Boundary element model (BEM)#

This module may be employed to calculate the boundary element model for EEG/MEG source reconstruction.

src_rec.bem_mdl.BEM_mdl(vert, faces, faces_normal, faces_area, solution)#

Container class.

Create a container with BEM model elements for convenience.

Parameters:
  • vert (list of numpy.ndarray, shape(scaled_vtx_cnt, 3)) – Remaining vertices of a skin/skull model vertices.

  • faces (list of numpy.ndarray, shape(scaled_face_cnt, 3)) – Remaining faces of a skin/skull model faces.

  • faces_normal (numpy.ndarray, shape(scaled_face_cnt, 3)) – Normals of the individual remaining inner skull faces.

  • faces_area (numpy.ndarray, shape(scaled_face_cnt)) – Surface area of the remaining faces.

  • solution (numpy.ndarray, shape(scaled_vtx_cnt, scaled_vtx_cnt)) – BEM solution (preliminary step for the calculation of the forward model).

src_rec.bem_mdl.INNER_SKULL_IDX#

Index of the inner skull.

Type:

int

src_rec.bem_mdl.OUTER_SKULL_IDX#

Index of the outer skull.

Type:

int

src_rec.bem_mdl.OUTER_SKIN_IDX#

Index of the skin.

Type:

int

src_rec.bem_mdl.run(fs_path, anatomy_path, subj_name, signal_type, coreg, conductivity=None, tgt_icosahedron_level=4)#

Calcuates the BEM linear basis coefficients using the linear collocation method.

Parameters:
  • fs_path (string) – Path to the freesurfer directory.

  • anatomy_path (string) – Path to the anatomy folder. This folder should contain a sub-folder for each subject, to be pupulated with the corresponding structural data.

  • subj_name (string) – Subject name.

  • signal_type (string) – Mode is either “EEG” or “MEG”.

  • coreg (finnpy.src_rec.coreg.Coreg) – Container with different transformation matrices

  • conductivity ((float,) or (float, float, float)) – Conductivity values for a one layer (MEG) or three layer (EEG) model.

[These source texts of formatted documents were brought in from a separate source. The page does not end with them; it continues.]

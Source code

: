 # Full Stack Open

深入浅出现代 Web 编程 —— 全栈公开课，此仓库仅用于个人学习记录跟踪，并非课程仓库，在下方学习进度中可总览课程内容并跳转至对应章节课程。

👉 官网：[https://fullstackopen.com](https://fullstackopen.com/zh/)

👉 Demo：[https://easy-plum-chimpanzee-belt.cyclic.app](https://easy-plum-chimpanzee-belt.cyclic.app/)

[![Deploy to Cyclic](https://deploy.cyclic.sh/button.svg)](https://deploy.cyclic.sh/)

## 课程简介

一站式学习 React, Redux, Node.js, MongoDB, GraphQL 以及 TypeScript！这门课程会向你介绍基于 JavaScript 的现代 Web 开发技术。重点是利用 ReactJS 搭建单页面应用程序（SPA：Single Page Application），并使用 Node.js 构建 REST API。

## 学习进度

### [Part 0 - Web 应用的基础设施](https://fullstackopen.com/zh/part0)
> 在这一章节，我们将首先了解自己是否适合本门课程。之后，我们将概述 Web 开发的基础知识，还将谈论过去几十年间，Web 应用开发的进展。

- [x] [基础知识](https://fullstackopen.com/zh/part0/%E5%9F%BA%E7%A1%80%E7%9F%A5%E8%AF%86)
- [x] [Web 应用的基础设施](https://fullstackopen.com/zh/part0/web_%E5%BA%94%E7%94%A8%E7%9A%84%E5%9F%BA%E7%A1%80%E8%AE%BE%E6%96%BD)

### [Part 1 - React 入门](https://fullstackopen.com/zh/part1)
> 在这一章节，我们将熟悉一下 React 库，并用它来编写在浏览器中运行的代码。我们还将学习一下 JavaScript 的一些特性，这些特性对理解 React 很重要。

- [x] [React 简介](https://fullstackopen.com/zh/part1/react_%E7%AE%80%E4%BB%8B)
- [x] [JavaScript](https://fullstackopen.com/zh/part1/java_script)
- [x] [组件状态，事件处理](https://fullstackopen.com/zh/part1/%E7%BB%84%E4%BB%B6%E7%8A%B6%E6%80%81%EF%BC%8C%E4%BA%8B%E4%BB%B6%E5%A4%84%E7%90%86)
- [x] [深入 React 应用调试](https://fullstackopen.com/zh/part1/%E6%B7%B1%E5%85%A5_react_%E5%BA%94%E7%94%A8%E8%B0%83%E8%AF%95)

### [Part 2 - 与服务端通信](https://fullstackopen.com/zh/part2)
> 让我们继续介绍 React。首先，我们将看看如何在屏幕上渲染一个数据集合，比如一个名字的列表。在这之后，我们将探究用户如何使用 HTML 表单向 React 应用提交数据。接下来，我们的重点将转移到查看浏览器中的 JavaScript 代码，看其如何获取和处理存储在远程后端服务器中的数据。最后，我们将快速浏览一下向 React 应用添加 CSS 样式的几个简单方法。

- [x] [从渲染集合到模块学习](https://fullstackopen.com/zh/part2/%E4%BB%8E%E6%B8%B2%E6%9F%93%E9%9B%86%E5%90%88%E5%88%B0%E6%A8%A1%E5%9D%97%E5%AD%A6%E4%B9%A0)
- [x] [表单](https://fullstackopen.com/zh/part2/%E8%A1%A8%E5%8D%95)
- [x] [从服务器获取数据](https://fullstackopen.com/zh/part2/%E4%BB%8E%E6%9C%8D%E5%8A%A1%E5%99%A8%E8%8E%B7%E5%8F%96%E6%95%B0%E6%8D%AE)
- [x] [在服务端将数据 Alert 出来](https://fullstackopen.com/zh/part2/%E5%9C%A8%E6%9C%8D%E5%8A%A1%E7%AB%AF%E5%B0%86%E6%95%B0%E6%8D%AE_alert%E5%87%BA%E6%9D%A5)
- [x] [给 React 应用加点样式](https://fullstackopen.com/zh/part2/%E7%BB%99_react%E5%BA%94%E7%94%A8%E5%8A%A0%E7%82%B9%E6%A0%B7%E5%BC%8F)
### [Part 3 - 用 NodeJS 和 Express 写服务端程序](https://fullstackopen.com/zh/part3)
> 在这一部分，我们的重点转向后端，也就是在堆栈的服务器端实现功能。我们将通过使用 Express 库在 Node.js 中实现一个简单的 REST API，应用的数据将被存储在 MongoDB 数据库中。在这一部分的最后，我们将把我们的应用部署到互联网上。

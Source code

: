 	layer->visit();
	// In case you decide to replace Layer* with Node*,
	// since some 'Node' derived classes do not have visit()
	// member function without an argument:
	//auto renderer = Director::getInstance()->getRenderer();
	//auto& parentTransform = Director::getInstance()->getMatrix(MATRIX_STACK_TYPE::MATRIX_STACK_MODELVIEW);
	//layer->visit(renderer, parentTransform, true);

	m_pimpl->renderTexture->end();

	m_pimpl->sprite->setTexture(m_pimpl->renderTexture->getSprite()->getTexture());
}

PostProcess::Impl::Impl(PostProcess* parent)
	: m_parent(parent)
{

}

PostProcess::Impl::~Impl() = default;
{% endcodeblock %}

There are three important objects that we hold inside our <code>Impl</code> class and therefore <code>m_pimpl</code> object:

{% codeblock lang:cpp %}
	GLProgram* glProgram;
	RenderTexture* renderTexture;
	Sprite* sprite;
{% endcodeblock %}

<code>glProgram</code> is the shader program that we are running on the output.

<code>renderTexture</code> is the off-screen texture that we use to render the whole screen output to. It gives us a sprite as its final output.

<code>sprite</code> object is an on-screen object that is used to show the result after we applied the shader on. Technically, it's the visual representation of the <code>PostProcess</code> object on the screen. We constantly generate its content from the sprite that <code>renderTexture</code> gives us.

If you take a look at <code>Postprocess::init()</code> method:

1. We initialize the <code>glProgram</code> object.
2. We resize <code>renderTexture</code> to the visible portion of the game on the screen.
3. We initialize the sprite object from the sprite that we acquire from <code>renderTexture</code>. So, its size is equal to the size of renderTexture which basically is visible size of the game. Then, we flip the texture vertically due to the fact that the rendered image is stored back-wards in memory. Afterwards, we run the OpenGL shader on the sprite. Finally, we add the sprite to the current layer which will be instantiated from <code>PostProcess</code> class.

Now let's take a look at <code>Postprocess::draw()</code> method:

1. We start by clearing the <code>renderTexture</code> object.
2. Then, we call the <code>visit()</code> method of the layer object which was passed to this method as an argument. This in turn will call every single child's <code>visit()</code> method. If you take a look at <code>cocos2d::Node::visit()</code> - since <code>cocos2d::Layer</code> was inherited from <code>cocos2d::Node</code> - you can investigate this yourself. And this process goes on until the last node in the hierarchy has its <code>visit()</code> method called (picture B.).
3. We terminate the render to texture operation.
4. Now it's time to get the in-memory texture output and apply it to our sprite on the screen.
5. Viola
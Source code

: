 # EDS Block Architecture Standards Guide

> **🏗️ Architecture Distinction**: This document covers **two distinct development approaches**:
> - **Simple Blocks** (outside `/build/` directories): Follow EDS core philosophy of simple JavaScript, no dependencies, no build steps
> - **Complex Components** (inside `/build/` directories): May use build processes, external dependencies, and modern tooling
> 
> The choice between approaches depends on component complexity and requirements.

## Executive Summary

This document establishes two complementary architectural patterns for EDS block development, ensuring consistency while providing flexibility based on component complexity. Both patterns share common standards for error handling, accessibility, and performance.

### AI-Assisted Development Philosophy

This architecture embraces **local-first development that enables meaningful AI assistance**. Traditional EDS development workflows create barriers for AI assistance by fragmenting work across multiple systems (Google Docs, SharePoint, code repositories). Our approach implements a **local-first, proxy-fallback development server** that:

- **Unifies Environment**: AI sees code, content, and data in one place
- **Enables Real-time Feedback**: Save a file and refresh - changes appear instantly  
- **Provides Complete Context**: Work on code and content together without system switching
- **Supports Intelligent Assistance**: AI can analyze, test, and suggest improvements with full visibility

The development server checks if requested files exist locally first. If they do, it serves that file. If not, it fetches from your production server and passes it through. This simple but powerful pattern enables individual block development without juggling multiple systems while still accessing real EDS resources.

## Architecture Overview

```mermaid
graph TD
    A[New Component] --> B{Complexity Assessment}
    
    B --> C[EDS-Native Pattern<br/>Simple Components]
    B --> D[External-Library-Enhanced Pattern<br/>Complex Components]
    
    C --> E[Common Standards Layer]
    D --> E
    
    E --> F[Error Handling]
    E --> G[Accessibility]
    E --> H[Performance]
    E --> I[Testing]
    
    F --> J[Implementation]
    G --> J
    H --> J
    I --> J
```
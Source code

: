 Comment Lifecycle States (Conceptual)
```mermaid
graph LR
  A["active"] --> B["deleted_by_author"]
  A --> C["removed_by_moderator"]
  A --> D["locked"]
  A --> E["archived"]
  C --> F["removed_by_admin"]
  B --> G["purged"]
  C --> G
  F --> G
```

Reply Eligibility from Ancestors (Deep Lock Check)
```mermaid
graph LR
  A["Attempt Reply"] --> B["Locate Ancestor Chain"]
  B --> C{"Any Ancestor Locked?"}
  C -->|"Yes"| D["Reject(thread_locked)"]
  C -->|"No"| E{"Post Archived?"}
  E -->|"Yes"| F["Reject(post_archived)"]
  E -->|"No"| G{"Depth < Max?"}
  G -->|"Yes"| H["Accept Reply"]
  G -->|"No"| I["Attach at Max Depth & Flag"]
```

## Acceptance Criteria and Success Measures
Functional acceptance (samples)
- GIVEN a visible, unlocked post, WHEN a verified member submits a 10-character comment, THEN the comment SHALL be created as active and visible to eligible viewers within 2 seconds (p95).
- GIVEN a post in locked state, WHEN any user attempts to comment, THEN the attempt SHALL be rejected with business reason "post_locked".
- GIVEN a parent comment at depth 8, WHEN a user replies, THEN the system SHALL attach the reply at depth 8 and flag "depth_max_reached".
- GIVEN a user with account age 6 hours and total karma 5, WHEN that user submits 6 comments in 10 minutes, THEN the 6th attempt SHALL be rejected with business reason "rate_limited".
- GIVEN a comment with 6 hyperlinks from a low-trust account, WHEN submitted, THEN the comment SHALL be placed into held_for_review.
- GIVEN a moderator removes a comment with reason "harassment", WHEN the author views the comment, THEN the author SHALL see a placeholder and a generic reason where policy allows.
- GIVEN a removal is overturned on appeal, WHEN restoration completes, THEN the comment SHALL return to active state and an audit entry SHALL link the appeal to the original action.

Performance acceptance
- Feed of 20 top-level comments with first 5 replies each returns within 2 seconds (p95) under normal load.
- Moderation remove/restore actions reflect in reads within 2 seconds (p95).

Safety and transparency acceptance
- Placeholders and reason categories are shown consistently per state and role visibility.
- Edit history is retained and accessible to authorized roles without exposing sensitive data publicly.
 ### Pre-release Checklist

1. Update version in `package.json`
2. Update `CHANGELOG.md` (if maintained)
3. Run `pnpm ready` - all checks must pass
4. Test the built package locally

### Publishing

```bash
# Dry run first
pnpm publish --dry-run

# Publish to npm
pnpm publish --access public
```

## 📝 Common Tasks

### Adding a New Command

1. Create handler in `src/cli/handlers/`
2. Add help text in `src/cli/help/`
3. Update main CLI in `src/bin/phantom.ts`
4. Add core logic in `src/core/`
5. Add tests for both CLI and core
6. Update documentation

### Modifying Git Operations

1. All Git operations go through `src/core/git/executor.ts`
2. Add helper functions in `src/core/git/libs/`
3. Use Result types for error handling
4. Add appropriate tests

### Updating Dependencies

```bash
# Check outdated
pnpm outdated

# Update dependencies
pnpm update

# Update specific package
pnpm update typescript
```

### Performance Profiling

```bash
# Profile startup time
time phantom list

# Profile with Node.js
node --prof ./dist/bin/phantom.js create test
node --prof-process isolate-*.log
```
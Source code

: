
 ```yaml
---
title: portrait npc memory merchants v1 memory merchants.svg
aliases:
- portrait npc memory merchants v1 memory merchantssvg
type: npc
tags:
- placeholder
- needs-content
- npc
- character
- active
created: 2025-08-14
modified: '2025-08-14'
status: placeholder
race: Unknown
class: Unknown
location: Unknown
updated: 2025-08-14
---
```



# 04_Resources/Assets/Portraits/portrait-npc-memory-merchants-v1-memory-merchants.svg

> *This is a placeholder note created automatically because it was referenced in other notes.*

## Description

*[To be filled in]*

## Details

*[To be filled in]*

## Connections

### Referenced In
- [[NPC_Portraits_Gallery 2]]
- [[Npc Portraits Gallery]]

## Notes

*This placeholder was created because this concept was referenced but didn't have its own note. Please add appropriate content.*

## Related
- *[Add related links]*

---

  • tgt_icosahedron_level (int) – Order of the icosahedron employed herein, defaults to 4.

Returns:

bem_mdl – Container class, populed with the following items:

vertlist() of numpy.ndarray, [shape(scaled_vtx_cnt, 3), …]

Remaining vertices of a skin/skull model vertices.

faceslist() of numpy.ndarray, [shape(scaled_face_cnt, 3), …]

Remaining faces of a skin/skull model faces.

faces_normalnumpy.ndarray, shape(scaled_face_cnt, 3)

Normals of the individual remaining inner skull faces.

faces_areanumpy.ndarray, shape(scaled_face_cnt)

Surface area of the remaining faces.

bem_solutionnumpy.ndarray, shape(scaled_vtx_cnt, scaled_vtx_cnt)

BEM solution (preliminary step for the calculation of the forward model).

Return type:

finnpy.src_rec.bem_mdl.BEM_mdl

Raises:

AssertionError – Raised if the number of vertices in the three layer model vary.